|
|
![]() Meghan Kachhi, Alex Burger, and Dan Backman presented for Cisco Data Center Networking at AI Infrastructure Field Day 4 |
This Presentation date is January 28, 2026 at 08:00AM – 09:30AM PT.
Presenters: Alex Burger, Dan Backman, Meghan Kachhi
Cisco AI Cluster: Design, Automation, and Visibility for Unified and Consistent Operations
The era of AI is transforming data centers, making advanced networks more essential than ever. To meet the demands of dynamic and distributed workloads, Cisco delivers flexible, scalable, and high-performance networking solutions purpose-built for AI.

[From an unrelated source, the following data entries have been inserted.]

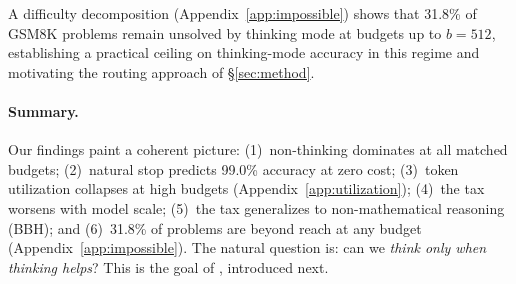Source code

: 
A difficulty decomposition (Appendix~\ref{app:impossible}) shows that
31.8\% of GSM8K problems remain unsolved by thinking mode at budgets
up to $b{=}512$, establishing a practical ceiling on thinking-mode
accuracy in this regime and motivating the routing approach of
\S\ref{sec:method}.

\paragraph{Summary.}
Our findings paint a coherent picture:
(1)~non-thinking dominates at all matched budgets;
(2)~natural stop predicts 99.0\% accuracy at zero cost;
(3)~token utilization collapses at high budgets (Appendix~\ref{app:utilization});
(4)~the tax worsens with model scale;
(5)~the tax generalizes to non-mathematical reasoning (BBH); and
(6)~31.8\% of problems are beyond reach at any budget (Appendix~\ref{app:impossible}).
The natural question is: can we \emph{think only when thinking helps}?
This is the goal of \method{}, introduced next.

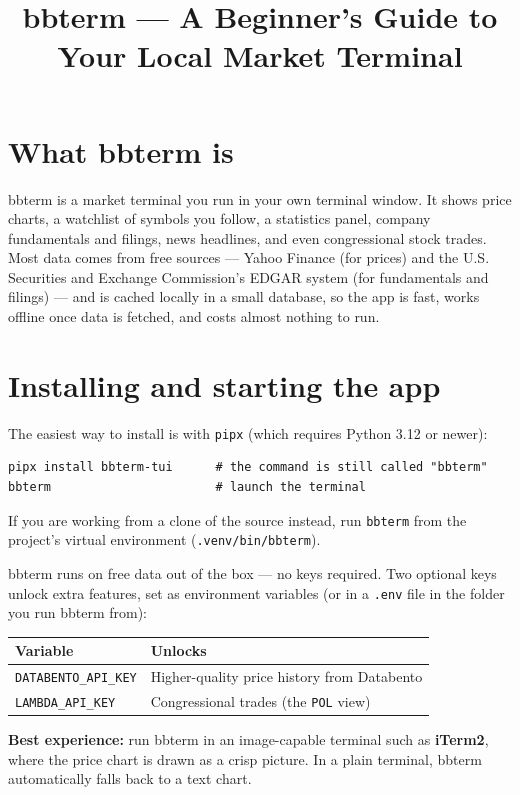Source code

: \documentclass[11pt]{article}
\title{bbterm --- A Beginner's Guide to Your Local Market Terminal}
\author{}
\date{}
\begin{document}
\maketitle
\tableofcontents

\section{What bbterm is}
bbterm is a market terminal you run in your own terminal window. It shows price
charts, a watchlist of symbols you follow, a statistics panel, company
fundamentals and filings, news headlines, and even congressional stock trades.
Most data comes from free sources --- Yahoo Finance (for prices) and the U.S.
Securities and Exchange Commission's EDGAR system (for fundamentals and filings)
--- and is cached locally in a small database, so the app is fast, works offline
once data is fetched, and costs almost nothing to run.

\section{Installing and starting the app}
The easiest way to install is with \texttt{pipx} (which requires Python 3.12 or
newer):
\begin{Verbatim}[frame=single]
pipx install bbterm-tui      # the command is still called "bbterm"
bbterm                       # launch the terminal
\end{Verbatim}
If you are working from a clone of the source instead, run \texttt{bbterm} from
the project's virtual environment (\texttt{.venv/bin/bbterm}).

bbterm runs on free data out of the box --- no keys required. Two optional keys
unlock extra features, set as environment variables (or in a \texttt{.env} file
in the folder you run bbterm from):
\begin{center}
\begin{tabular}{ll}
\toprule
Variable & Unlocks \\
\midrule
\texttt{DATABENTO\_API\_KEY} & Higher-quality price history from Databento \\
\texttt{LAMBDA\_API\_KEY} & Congressional trades (the \texttt{POL} view) \\
\bottomrule
\end{tabular}
\end{center}

\textbf{Best experience:} run bbterm in an image-capable terminal such as
\textbf{iTerm2}, where the price chart is drawn as a crisp picture. In a plain
terminal, bbterm automatically falls back to a text chart.
\end{document}
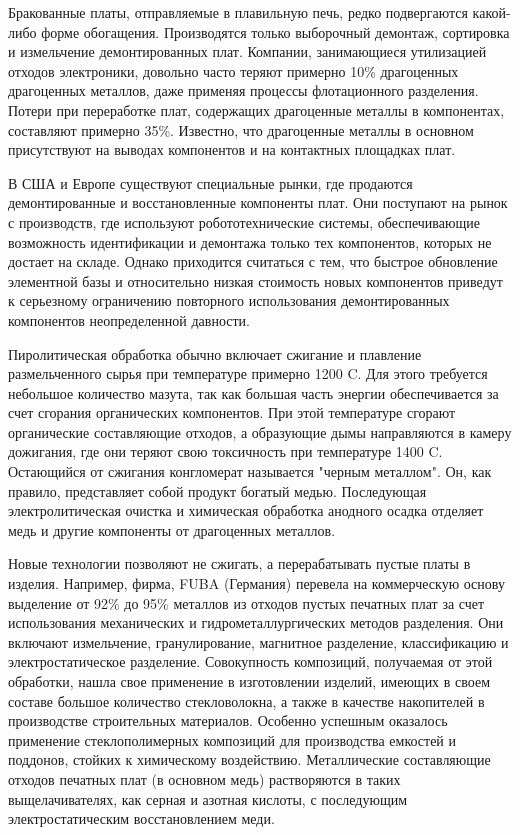 Бракованные платы, отправляемые в плавильную печь, редко подвергаются какой-либо форме обогащения. Производятся только выборочный демонтаж, сортировка и измельчение демонтированных плат. Компании, занимающиеся утилизацией отходов электроники, довольно часто теряют примерно 10\% драгоценных драгоценных металлов, даже применяя процессы флотационного разделения. Потери при переработке плат, содержащих драгоценные металлы в компонентах, составляют примерно 35\%. Известно, что драгоценные металлы в основном присутствуют на выводах компонентов и на контактных площадках плат.

В США и Европе существуют специальные рынки, где продаются демонтированные и восстановленные компоненты плат. Они поступают на рынок с производств, где используют робототехнические системы, обеспечивающие возможность идентификации и демонтажа только тех компонентов, которых не достает на складе. Однако приходится считаться с тем, что быстрое обновление элементной базы и относительно низкая стоимость новых компонентов приведут к серьезному ограничению повторного использования демонтированных компонентов неопределенной давности.

Пиролитическая обработка обычно включает сжигание и плавление размельченного сырья при температуре примерно 1200 \textdegree C. Для этого требуется небольшое количество мазута, так как большая часть энергии обеспечивается за счет сгорания органических компонентов. При этой температуре сгорают органические составляющие отходов, а образующие дымы направляются в камеру дожигания, где они теряют свою токсичность при температуре 1400 \textdegree C. Остающийся от сжигания конгломерат называется "черным металлом". Он, как правило, представляет собой продукт богатый медью. Последующая электролитическая очистка и химическая обработка анодного осадка отделяет медь и другие компоненты от драгоценных металлов.

Новые технологии позволяют не сжигать, а перерабатывать пустые платы в изделия. Например, фирма, FUBA (Германия) перевела на коммерческую основу выделение от 92\% до 95\% металлов из отходов пустых печатных плат за счет использования механических и гидрометаллургических методов разделения. Они включают измельчение, гранулирование, магнитное разделение, классификацию и электростатическое разделение. Совокупность композиций, получаемая от этой обработки, нашла свое применение в изготовлении изделий, имеющих в своем составе большое количество стекловолокна, а также в качестве накопителей в производстве строительных материалов. Особенно успешным оказалось применение стеклополимерных композиций для производства емкостей и поддонов, стойких к химическому воздействию. Металлические составляющие отходов печатных плат (в основном медь) растворяются в таких выщелачивателях, как серная и азотная кислоты, с последующим электростатическим восстановлением меди.

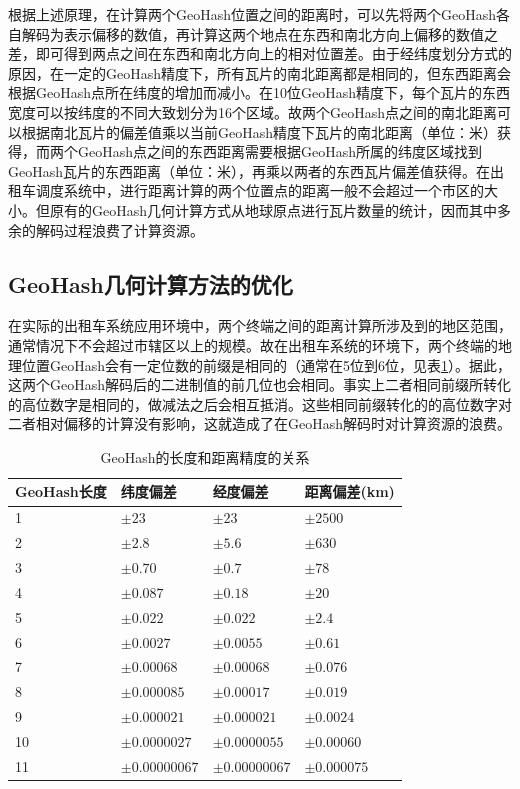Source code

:根据上述原理，在计算两个GeoHash位置之间的距离时，可以先将两个GeoHash各自解码为表示偏移的数值，再计算这两个地点在东西和南北方向上偏移的数值之差，即可得到两点之间在东西和南北方向上的相对位置差。由于经纬度划分方式的原因，在一定的GeoHash精度下，所有瓦片的南北距离都是相同的，但东西距离会根据GeoHash点所在纬度的增加而减小。在10位GeoHash精度下，每个瓦片的东西宽度可以按纬度的不同大致划分为16个区域。故两个GeoHash点之间的南北距离可以根据南北瓦片的偏差值乘以当前GeoHash精度下瓦片的南北距离（单位：米）获得，而两个GeoHash点之间的东西距离需要根据GeoHash所属的纬度区域找到GeoHash瓦片的东西距离（单位：米），再乘以两者的东西瓦片偏差值获得。在出租车调度系统中，进行距离计算的两个位置点的距离一般不会超过一个市区的大小。但原有的GeoHash几何计算方式从地球原点进行瓦片数量的统计，因而其中多余的解码过程浪费了计算资源。

\subsection{GeoHash几何计算方法的优化}
在实际的出租车系统应用环境中，两个终端之间的距离计算所涉及到的地区范围，通常情况下不会超过市辖区以上的规模。故在出租车系统的环境下，两个终端的地理位置GeoHash会有一定位数的前缀是相同的（通常在5位到6位，见表\ref{tab:GeoHashScale}）。据此，这两个GeoHash解码后的二进制值的前几位也会相同。事实上二者相同前缀所转化的高位数字是相同的，做减法之后会相互抵消。这些相同前缀转化的的高位数字对二者相对偏移的计算没有影响，这就造成了在GeoHash解码时对计算资源的浪费。

\begin{table}
  \centering
  \caption{GeoHash的长度和距离精度的关系}\label{tab:GeoHashScale}
  \begin{tabular*}{0.9\textwidth}{@{\extracolsep{\fill}}llll}
  \toprule
    GeoHash长度    &纬度偏差 &经度偏差 &距离偏差(km) \\
  \midrule
    1    &$\pm23$ &$\pm23$ &$\pm2500$\\
    2    &$\pm2.8$ &$\pm5.6$ &$\pm630$\\
    3    &$\pm0.70$ &$\pm0.7$ &$\pm78$\\
    4    &$\pm0.087$ &$\pm0.18$ &$\pm20$\\
    5    &$\pm0.022$ &$\pm0.022$ &$\pm2.4$\\
    6    &$\pm0.0027$ &$\pm0.0055$ &$\pm0.61$\\
    7    &$\pm0.00068$ &$\pm0.00068$ &$\pm0.076$\\
    8    &$\pm0.000085$ &$\pm0.00017$ &$\pm0.019$\\
    9    &$\pm0.000021$ &$\pm0.000021$ &$\pm0.0024$\\
    10    &$\pm0.0000027$ &$\pm0.0000055$ &$\pm0.00060$\\
    11    &$\pm0.00000067$ &$\pm0.00000067$ &$\pm0.000075$\\
  \bottomrule
  \end{tabular*}
\end{table}

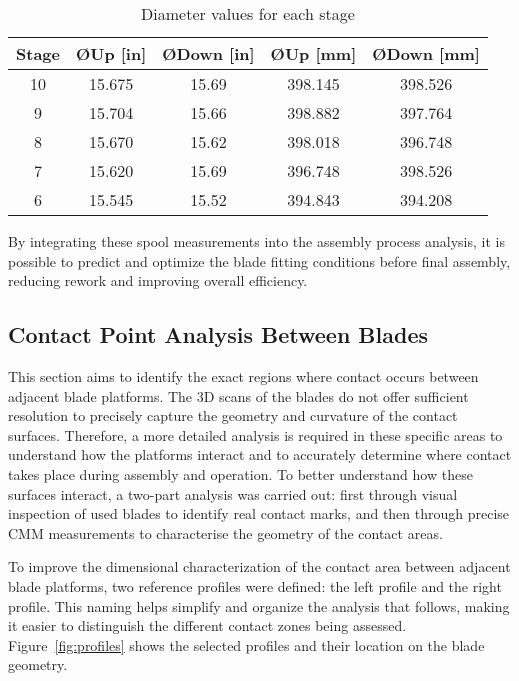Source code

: \begin{table}[h]
    \centering
    \begin{tabular}{ccccc}
        \hline
        Stage & ØUp [in] & ØDown [in] & ØUp [mm] & ØDown [mm]\\
        \hline
        10 & 15.675 & 15.69 & 398.145 & 398.526 \\
        9  & 15.704 & 15.66 & 398.882 & 397.764 \\
        8  & 15.670 & 15.62 & 398.018 & 396.748 \\
        7  & 15.620 & 15.69 & 396.748 & 398.526 \\
        6  & 15.545 & 15.52 & 394.843 & 394.208 \\
        \hline
    \end{tabular}
    \caption{Diameter values for each stage}
    \label{tab:diameters}
\end{table}

By integrating these spool measurements into the assembly process analysis, it is possible to predict and optimize the blade fitting conditions before final assembly, reducing rework and improving overall efficiency.

\subsection{Contact Point Analysis Between Blades}
\label{cha:contacto}
This section aims to identify the exact regions where contact occurs between adjacent blade platforms. The 3D scans of the blades do not offer sufficient resolution to precisely capture the geometry and curvature of the contact surfaces. Therefore, a more detailed analysis is required in these specific areas to understand how the platforms interact and to accurately determine where contact takes place during assembly and operation.
To better understand how these surfaces interact, a two-part analysis was carried out: first through visual inspection of used blades to identify real contact marks, and then through precise CMM measurements to characterise the geometry of the contact areas.

To improve the dimensional characterization of the contact area between adjacent blade platforms, two reference profiles were defined: the left profile and the right profile. This naming helps simplify and organize the analysis that follows, making it easier to distinguish the different contact zones being assessed. Figure~\ref{fig:profiles} shows the selected profiles and their location on the blade geometry.

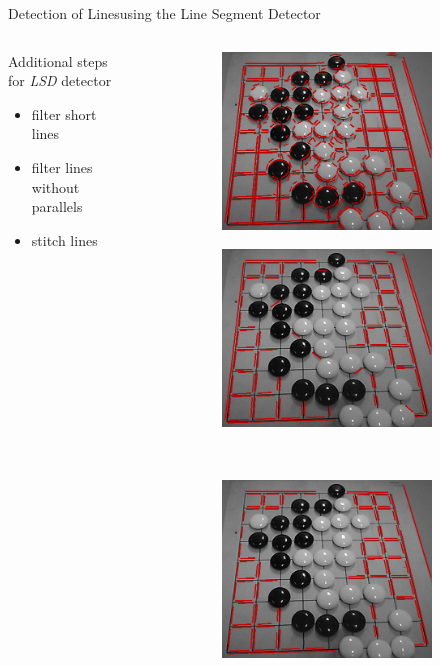 \documentclass[table]{beamer}
\begin{document}
\begin{frame}{Detection of Lines}{using the Line Segment Detector}
	\begin{columns}
		\begin{column}{0.45\textwidth}
			Additional steps for \emph{LSD} detector
			\begin{itemize}
				\item filter short lines
				\item filter lines without parallels
				\item stitch lines
			\end{itemize}
		\end{column}
		\begin{column}{0.5\textwidth}
			\begin{figure}
				\begin{center}
					\begin{subfigure}{}
						\includegraphics[width=0.45\columnwidth]{images/lsd_first.png}
					\end{subfigure}
					\begin{subfigure}{}
						\includegraphics[width=0.45\columnwidth]{images/lsd_length.png}
					\end{subfigure}
					\\
					\begin{subfigure}{}
						\includegraphics[width=0.45\columnwidth]{images/lsd_parallel.png}

\end{subfigure}
\end{center}
\end{figure}
\end{column}
\end{columns}
\end{frame}
\end{document}
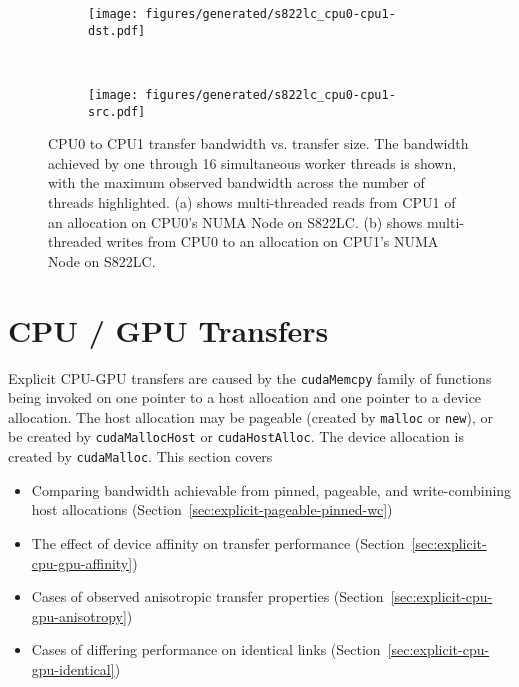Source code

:\begin{figure}[ht]
    \centering
    \begin{subfigure}[b]{0.3\textwidth}
        \texttt{[image: figures/generated/s822lc\_cpu0-cpu1-dst.pdf]}
        \caption{}
        \label{fig:s822lc-cpu0-cpu1}
    \end{subfigure}
    ~
    \begin{subfigure}[b]{0.3\textwidth}
        \texttt{[image: figures/generated/s822lc\_cpu0-cpu1-src.pdf]}
        \caption{}
        \label{fig:s822lc-cpu0-cpu1}
    \end{subfigure}
    \caption[]{
        CPU0 to CPU1 transfer bandwidth vs. transfer size.
        The bandwidth achieved by one through 16 simultaneous worker threads is shown, with the maximum observed bandwidth across the number of threads highlighted.
        (a) shows multi-threaded reads from CPU1 of an allocation on CPU0's NUMA Node on S822LC.
        (b) shows multi-threaded writes from CPU0 to an allocation on CPU1's NUMA Node on S822LC.
    }
    \label{fig:cpu0-cpu1}
\end{figure}



\section{CPU / GPU Transfers}
\label{sec:explicit-cpu-gpu}

Explicit CPU-GPU transfers are caused by the \texttt{cudaMemcpy} family of functions being invoked on one pointer to a host allocation and one pointer to a device allocation.
The host allocation may be pageable (created by \texttt{malloc} or \texttt{new}), or be created by \texttt{cudaMallocHost} or \texttt{cudaHostAlloc}.
The device allocation is created by \texttt{cudaMalloc}.
This section covers
\begin{itemize}
\item Comparing bandwidth achievable from pinned, pageable, and write-combining host allocations (Section~\ref{sec:explicit-pageable-pinned-wc})
\item The effect of device affinity on transfer performance (Section~\ref{sec:explicit-cpu-gpu-affinity})
\item Cases of observed anisotropic transfer properties (Section~\ref{sec:explicit-cpu-gpu-anisotropy})
\item Cases of differing performance on identical links (Section~\ref{sec:explicit-cpu-gpu-identical})
\end{itemize}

Join us at AI Infrastructure Field Day 4 as Cisco engineers unveil the latest in AI networking. Discover how the Cisco Nexus 9000 (N9000) systems and reference architectures enable seamless front-end, storage, and back-end AI deployments. Explore the unified, on-premises Nexus Dashboard for simplified, consistent management across environments. Learn about Nexus Hyperfabric—a turnkey, cloud-managed AI POD that accelerates deployment from months to weeks and boosts operational efficiency.
See it all in action with demos, and experience how Cisco’s integrated AI Networking solution empowers organizations to streamline operations, support modern AI and non-AI workloads, and drive innovation.
Don’t miss this exclusive technical deep dive into the future of AI networking with Cisco.
Cisco AI Cluster Design, Automation, and Visibility
Watch on YouTube
Watch on Vimeo
Cisco’s presentation on AI Cluster Design, Automation, and Visibility, led by Meghan Kachhi and Richard Licon, aims to simplify AI infrastructure and address the challenges of lengthy design and troubleshooting cycles for GPU clusters. The core focus is on enhancing cluster designs, automating deployments, and providing end-to-end visibility to protect a competitive edge. The session outlines Cisco’s reference architectures, key components for building AI clusters, and upcoming updates to its Nexus Dashboard platform, which is expected to streamline design, automation, and monitoring at scale. This comprehensive approach is crucial because the battle for AI success lies at the infrastructure layer, ensuring GPUs are not underutilized by network inefficiencies.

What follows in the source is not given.